Racing and puzzling – now there are two genres that you don’t often see lumped together. Nimbus attempts to duct tape the two together, throwing a small bouncy vessel around a series of mazes at speed.
Calling it a ‘Racing’ game is stretching the truth a fair bit – if this is racing, then so is Super Meat Boy – but the puzzling elements are definitely something special. The controls can feel a little fiddly at times, but in general this is a cheap and cheerful experience definitely worth partaking in.
Taking control of a missile-like object, the idea is to navigate increasingly difficult mazes and reach the goal at the end of each. Holding left and right causes the missile to turn in a clockwise or anticlockwise manner and initially this feels quite confusing, especially when moving in a downwards direction. A few levels later, however, and you’ll be powering towards the finish with full understanding under your belt.
The main concept is that your vessel cannot stay airborne on its own – it needs to touch a bouncy wall or fire from a cannon or use other assorted useful appliances. Here’s the thing, though – using one of these objects does not push your craft, but rather it gives your craft a boost of energy. In other words if there is a bouncy wall on the ceiling and you touch it, you won’t be catapulted towards the ground – instead, you’ll earn a boost which can be used to then move in any direction you wish.
It’s a difficult idea to grasp when saying it outloud, and you really need to try it out to see how it all works. If your craft stops moving and rests on the ground, you become stranded and die – hence, you need to keep moving until you reach the end. Of course, it’s never as simple as that, thanks to lots of obstacles and spikes in your way.

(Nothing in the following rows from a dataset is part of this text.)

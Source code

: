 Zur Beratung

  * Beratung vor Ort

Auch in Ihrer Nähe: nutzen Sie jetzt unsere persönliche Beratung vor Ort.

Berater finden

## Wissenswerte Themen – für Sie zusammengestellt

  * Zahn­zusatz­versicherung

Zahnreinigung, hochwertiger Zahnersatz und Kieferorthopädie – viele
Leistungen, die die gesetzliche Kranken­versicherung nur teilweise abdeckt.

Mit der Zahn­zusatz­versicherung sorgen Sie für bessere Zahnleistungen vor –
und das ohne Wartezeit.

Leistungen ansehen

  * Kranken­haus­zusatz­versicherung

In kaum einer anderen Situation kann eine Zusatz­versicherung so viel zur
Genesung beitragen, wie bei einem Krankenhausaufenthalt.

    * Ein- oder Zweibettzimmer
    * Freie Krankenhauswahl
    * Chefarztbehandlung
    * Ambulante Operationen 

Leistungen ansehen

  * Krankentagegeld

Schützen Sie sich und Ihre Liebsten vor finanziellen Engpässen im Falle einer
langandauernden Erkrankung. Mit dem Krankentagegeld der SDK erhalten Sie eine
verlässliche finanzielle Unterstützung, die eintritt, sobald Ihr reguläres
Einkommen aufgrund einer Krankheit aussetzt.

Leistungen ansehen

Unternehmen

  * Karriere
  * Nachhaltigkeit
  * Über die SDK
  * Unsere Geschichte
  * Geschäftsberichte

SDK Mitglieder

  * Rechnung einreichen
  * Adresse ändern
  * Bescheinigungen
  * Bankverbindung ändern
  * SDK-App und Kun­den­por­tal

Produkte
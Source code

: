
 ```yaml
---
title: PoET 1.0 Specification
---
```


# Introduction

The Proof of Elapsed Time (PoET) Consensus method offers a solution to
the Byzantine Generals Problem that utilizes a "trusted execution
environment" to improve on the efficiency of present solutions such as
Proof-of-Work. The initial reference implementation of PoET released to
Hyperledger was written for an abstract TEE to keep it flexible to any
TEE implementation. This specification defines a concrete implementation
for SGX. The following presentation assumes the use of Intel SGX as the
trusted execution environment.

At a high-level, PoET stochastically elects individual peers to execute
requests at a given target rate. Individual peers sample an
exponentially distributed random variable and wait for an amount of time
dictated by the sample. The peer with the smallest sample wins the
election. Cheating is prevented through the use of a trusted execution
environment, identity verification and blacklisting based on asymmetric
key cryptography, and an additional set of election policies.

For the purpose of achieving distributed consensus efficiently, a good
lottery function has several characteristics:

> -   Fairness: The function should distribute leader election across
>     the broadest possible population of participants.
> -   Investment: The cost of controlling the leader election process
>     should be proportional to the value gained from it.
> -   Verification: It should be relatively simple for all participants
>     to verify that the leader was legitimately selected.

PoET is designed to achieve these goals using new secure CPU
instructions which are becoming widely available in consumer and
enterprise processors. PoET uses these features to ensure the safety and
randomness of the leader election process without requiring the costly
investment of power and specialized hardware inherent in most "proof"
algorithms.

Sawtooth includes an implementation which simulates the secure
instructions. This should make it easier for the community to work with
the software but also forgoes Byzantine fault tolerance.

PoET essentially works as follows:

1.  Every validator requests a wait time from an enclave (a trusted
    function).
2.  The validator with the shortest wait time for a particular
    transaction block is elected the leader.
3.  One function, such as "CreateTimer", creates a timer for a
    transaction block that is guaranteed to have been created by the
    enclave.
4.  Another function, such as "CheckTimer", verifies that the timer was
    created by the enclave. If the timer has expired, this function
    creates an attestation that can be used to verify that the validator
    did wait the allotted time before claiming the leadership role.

It’s all really enjoyable and we found ourselves whizzing through the whole game in one sitting. Every new level is fun to explore, and there are secret exits and hidden coins to find that really boost the replay value. Then you’ve got global leaderboards to top and lots of ship customization to mess about with. In other words, you’ll easily get a good several hours of play out of this bad boy, and then some.
What makes Nimbus really addictive is the quick stop-start elements. When you die, you’re instantly respawned either at the start of the level, or at the latest checkpoint cannon. This means that dying isn’t such a huge hassle, as you’ll be back at that point within seconds. It’s like an airborne version of VVVVVV in a sense, especially when you start messing around with gravity later on in the game!

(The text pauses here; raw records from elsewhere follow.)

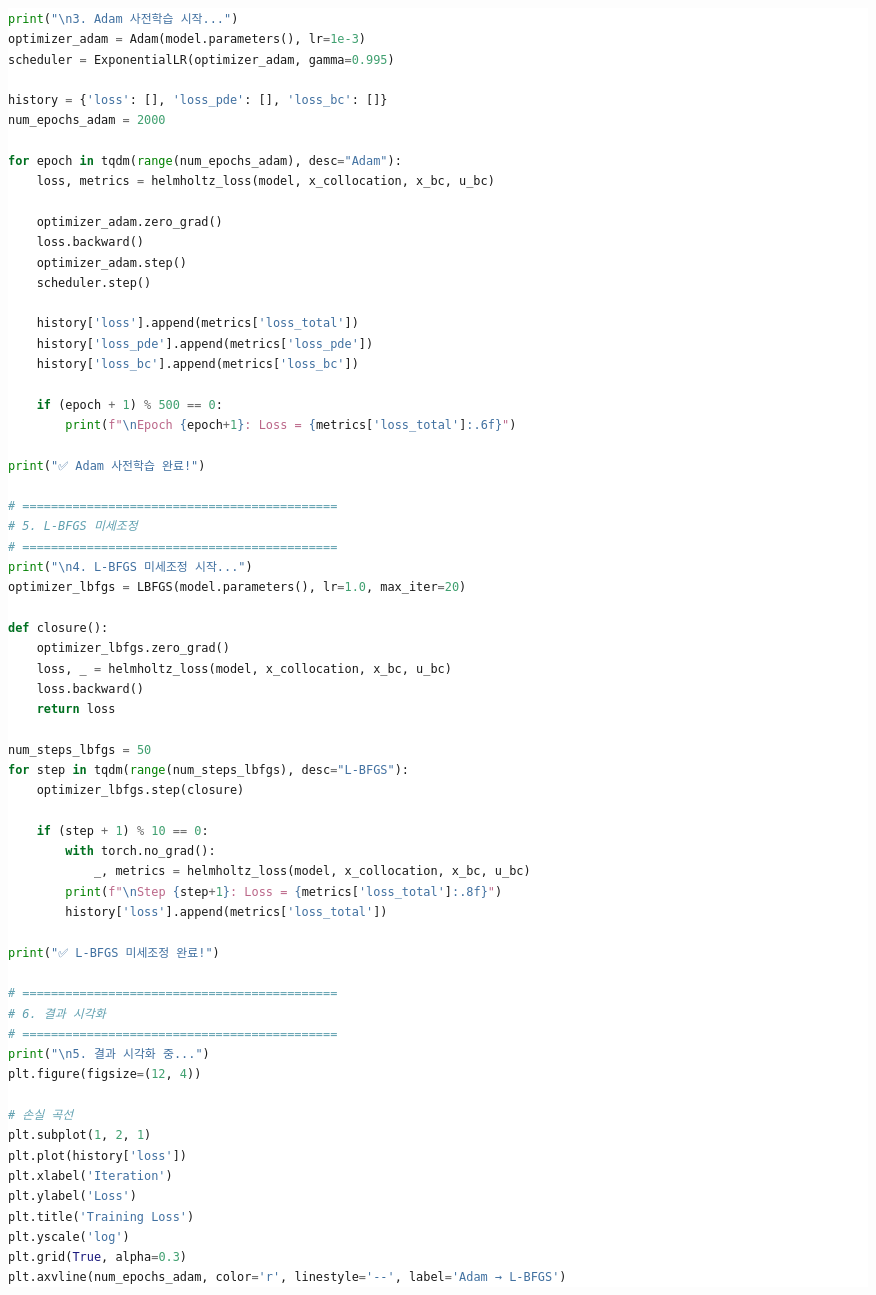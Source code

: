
 ```python
print("\n3. Adam 사전학습 시작...")
optimizer_adam = Adam(model.parameters(), lr=1e-3)
scheduler = ExponentialLR(optimizer_adam, gamma=0.995)

history = {'loss': [], 'loss_pde': [], 'loss_bc': []}
num_epochs_adam = 2000

for epoch in tqdm(range(num_epochs_adam), desc="Adam"):
    loss, metrics = helmholtz_loss(model, x_collocation, x_bc, u_bc)
    
    optimizer_adam.zero_grad()
    loss.backward()
    optimizer_adam.step()
    scheduler.step()
    
    history['loss'].append(metrics['loss_total'])
    history['loss_pde'].append(metrics['loss_pde'])
    history['loss_bc'].append(metrics['loss_bc'])
    
    if (epoch + 1) % 500 == 0:
        print(f"\nEpoch {epoch+1}: Loss = {metrics['loss_total']:.6f}")

print("✅ Adam 사전학습 완료!")

# ============================================
# 5. L-BFGS 미세조정
# ============================================
print("\n4. L-BFGS 미세조정 시작...")
optimizer_lbfgs = LBFGS(model.parameters(), lr=1.0, max_iter=20)

def closure():
    optimizer_lbfgs.zero_grad()
    loss, _ = helmholtz_loss(model, x_collocation, x_bc, u_bc)
    loss.backward()
    return loss

num_steps_lbfgs = 50
for step in tqdm(range(num_steps_lbfgs), desc="L-BFGS"):
    optimizer_lbfgs.step(closure)
    
    if (step + 1) % 10 == 0:
        with torch.no_grad():
            _, metrics = helmholtz_loss(model, x_collocation, x_bc, u_bc)
        print(f"\nStep {step+1}: Loss = {metrics['loss_total']:.8f}")
        history['loss'].append(metrics['loss_total'])

print("✅ L-BFGS 미세조정 완료!")

# ============================================
# 6. 결과 시각화
# ============================================
print("\n5. 결과 시각화 중...")
plt.figure(figsize=(12, 4))

# 손실 곡선
plt.subplot(1, 2, 1)
plt.plot(history['loss'])
plt.xlabel('Iteration')
plt.ylabel('Loss')
plt.title('Training Loss')
plt.yscale('log')
plt.grid(True, alpha=0.3)
plt.axvline(num_epochs_adam, color='r', linestyle='--', label='Adam → L-BFGS')
```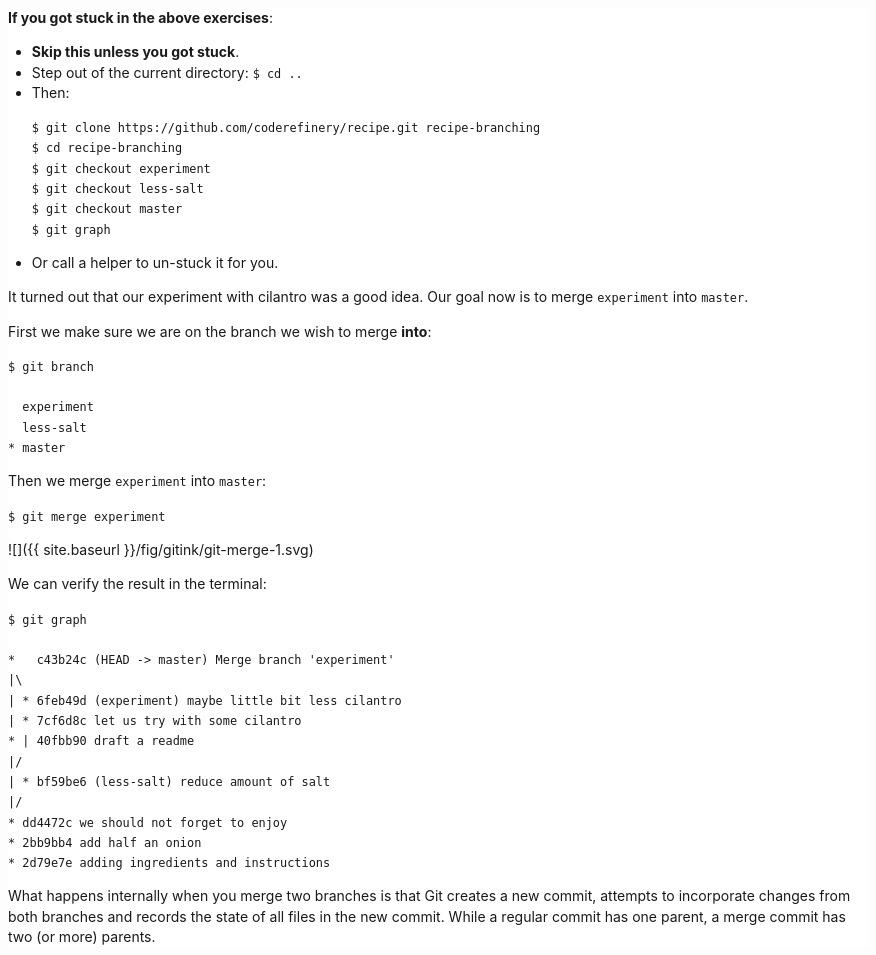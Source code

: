 **If you got stuck in the above exercises**:

- **Skip this unless you got stuck**.
- Step out of the current directory: `$ cd ..`
- Then:
  ```
  $ git clone https://github.com/coderefinery/recipe.git recipe-branching
  $ cd recipe-branching
  $ git checkout experiment
  $ git checkout less-salt
  $ git checkout master
  $ git graph
  ```
- Or call a helper to un-stuck it for you.


It turned out that our experiment with cilantro was a good idea.
Our goal now is to merge `experiment` into `master`.

First we make sure we are on the branch we wish to merge **into**:

```shell
$ git branch

  experiment
  less-salt
* master
```

Then we merge `experiment` into `master`:

```shell
$ git merge experiment
```

![]({{ site.baseurl }}/fig/gitink/git-merge-1.svg)

We can verify the result in the terminal:

```shell
$ git graph

*   c43b24c (HEAD -> master) Merge branch 'experiment'
|\
| * 6feb49d (experiment) maybe little bit less cilantro
| * 7cf6d8c let us try with some cilantro
* | 40fbb90 draft a readme
|/
| * bf59be6 (less-salt) reduce amount of salt
|/
* dd4472c we should not forget to enjoy
* 2bb9bb4 add half an onion
* 2d79e7e adding ingredients and instructions
```

What happens internally when you merge two branches is that Git creates a new
commit, attempts to incorporate changes from both branches and records the
state of all files in the new commit. While a regular commit has one parent, a
merge commit has two (or more) parents.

Only a couple of niggles threatened to ruin the fun. While the controls are perfectly reasonable, later levels get incredibly difficult. This isn’t a bad thing – in fact, we love a challenge – but the lacklustre feeling of control can be a little too much when faced with tight spaces and sharp corners. It’s nothing a few dozen attempts can’t solve, but it can still feel quite frustrating.
The other issue is the lack of indication as to where all the coins are. We don’t mind hunting down collectables, but since many of the levels are pretty big, it would be nice to know which ones we should be looking in! We wouldn’t mind all that much if we knew that there was one coin in each level, but we found quite a few levels in which there were multiple coins! A small symbol next to each level that has a coin in it would do wonders and definitely make us want to grab every single one.

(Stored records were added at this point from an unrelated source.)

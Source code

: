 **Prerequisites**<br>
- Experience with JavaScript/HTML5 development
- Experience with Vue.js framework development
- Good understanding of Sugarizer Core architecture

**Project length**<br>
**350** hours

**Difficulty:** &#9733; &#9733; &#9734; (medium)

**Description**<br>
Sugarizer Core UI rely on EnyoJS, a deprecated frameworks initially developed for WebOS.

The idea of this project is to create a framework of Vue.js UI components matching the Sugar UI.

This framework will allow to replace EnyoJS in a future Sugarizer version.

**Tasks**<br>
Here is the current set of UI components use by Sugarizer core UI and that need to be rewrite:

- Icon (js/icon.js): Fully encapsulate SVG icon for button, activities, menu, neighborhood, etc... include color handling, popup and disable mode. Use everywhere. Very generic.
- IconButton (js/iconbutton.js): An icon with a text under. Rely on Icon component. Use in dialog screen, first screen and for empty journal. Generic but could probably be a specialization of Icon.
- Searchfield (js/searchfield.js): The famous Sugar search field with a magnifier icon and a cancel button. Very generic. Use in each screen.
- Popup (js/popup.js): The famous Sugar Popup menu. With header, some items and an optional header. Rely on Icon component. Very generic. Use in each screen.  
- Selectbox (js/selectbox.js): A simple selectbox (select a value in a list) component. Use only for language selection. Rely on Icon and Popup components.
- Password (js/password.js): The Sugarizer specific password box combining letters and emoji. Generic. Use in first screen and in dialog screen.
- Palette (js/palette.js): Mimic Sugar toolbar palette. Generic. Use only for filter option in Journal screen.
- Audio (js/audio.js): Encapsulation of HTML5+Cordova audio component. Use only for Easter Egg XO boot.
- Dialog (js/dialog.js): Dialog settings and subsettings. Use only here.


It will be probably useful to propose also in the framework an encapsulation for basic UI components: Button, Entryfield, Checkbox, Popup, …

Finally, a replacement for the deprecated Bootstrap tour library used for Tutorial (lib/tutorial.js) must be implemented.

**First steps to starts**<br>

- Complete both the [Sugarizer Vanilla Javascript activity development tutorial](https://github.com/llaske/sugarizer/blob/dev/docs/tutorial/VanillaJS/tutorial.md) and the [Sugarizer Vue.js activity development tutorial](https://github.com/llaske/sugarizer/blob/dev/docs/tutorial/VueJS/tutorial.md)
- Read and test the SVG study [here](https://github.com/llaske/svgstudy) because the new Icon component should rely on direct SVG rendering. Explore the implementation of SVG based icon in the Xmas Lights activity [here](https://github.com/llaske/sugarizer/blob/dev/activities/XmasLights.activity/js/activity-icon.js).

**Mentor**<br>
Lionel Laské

There’s a lovely visual style throughout Nimbus, with bright colourful backdrops and a wonderful variety of objects to navigate. However, it does all being to feel a little samey towards the end, as every world is the very same, but with a few colour changes.
The world map is set in a Super Mario World style layout, with levels joined together and secret routes seemingly out of reach until you find the special goals. The feeling of progression is really great, and leaderboards are loaded on the fly so you can check out your top times against the rest of the world in a very easy fashion.
The Nimbus soundtrack is a mix of good-to-great tunes, and every track fits well with the general feel of the game. Throughout each world you’ll hear the same track repeated, which can become a little annoying, but we still found ourselves humming the tunes afterwards.
The Steam description for Nimbus states that the game is ‘Light on story, but heavy on gameplay’, and it’s not wrong there. There is some intro about a girl vessel thingy being snatched away by a big nasty robot, but really it’s all just an excuse to zip around some cool-looking mazes and beat all your friends’ times.
With plenty of Steam features integrated into the game, including Steam Cloud, leaderboards and achievements, Nimbus has got tons going for it. Fun? Check. Addictive? Check. Plenty of reasons to keep playing once it’s all over? Double check. This is a game that looks good in trailers, and plays even better.
There’s no demo available at the moment which is a bit of a bummer, but honestly, for the $10 asking price, it’s not exactly a huge risk to take. Nimbus is charmingly unique and immensely entertaining, and will keep you going for a good six hours or more.